--- GOAL OF THE EXERCISE ---
Anywhere the string "danintheory" shows up in the listing below, copy the line it is in.
DATA PROVIDED: Begin
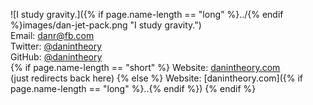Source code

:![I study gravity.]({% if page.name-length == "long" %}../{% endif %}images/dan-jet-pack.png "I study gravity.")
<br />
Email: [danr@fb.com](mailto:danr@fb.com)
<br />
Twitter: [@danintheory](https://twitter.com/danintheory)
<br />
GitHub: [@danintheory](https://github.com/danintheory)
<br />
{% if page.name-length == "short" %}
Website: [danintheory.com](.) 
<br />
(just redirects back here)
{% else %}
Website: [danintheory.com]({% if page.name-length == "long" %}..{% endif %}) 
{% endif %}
DATA PROVIDED: End
DATA PROVIDED: Begin
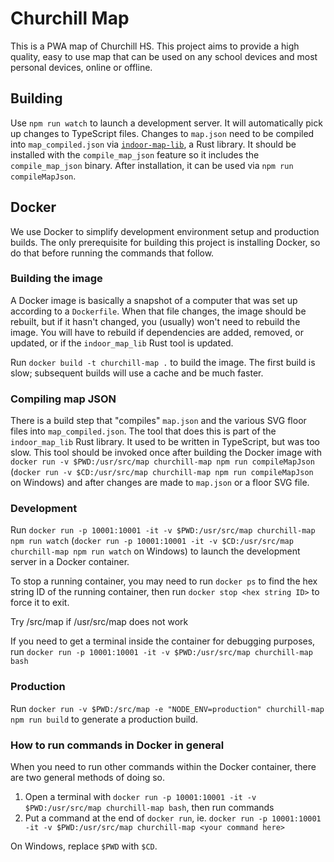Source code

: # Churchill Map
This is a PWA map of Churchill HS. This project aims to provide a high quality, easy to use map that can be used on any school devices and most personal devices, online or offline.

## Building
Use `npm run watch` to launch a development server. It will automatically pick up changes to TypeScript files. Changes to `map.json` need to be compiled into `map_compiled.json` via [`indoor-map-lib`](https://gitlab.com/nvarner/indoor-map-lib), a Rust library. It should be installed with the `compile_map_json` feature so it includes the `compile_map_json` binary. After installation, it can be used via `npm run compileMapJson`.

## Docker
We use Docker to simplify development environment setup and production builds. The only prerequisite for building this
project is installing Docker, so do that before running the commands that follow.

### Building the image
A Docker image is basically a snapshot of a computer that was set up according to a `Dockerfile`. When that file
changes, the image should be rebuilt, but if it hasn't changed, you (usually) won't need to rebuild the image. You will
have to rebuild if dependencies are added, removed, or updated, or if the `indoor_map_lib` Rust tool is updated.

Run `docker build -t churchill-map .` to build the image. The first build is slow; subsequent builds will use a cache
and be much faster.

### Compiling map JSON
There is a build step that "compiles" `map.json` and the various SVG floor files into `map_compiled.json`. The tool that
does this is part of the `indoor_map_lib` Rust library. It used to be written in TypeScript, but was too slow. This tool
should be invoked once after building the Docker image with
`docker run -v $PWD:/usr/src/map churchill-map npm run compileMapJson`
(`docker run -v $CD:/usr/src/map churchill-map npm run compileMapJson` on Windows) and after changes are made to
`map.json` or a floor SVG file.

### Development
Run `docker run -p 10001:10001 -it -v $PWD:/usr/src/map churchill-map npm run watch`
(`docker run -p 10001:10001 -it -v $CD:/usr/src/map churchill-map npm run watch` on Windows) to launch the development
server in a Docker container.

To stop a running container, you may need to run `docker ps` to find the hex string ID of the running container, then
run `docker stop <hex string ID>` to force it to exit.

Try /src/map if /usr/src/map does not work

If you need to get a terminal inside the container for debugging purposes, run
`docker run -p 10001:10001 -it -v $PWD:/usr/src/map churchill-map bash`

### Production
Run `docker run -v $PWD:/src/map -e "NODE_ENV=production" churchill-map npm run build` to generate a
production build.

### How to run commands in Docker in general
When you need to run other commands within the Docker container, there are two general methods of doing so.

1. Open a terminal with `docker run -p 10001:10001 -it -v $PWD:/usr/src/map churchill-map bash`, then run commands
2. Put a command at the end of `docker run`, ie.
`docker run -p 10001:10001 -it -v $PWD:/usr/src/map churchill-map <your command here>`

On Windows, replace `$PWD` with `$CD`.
DATA PROVIDED: End
--- SOLUTION TO THIS PROBLEM ---
Twitter: [@danintheory](https://twitter.com/danintheory)
GitHub: [@danintheory](https://github.com/danintheory)
Website: [danintheory.com](.) 
Website: [danintheory.com]({% if page.name-length == "long" %}..{% endif %}) 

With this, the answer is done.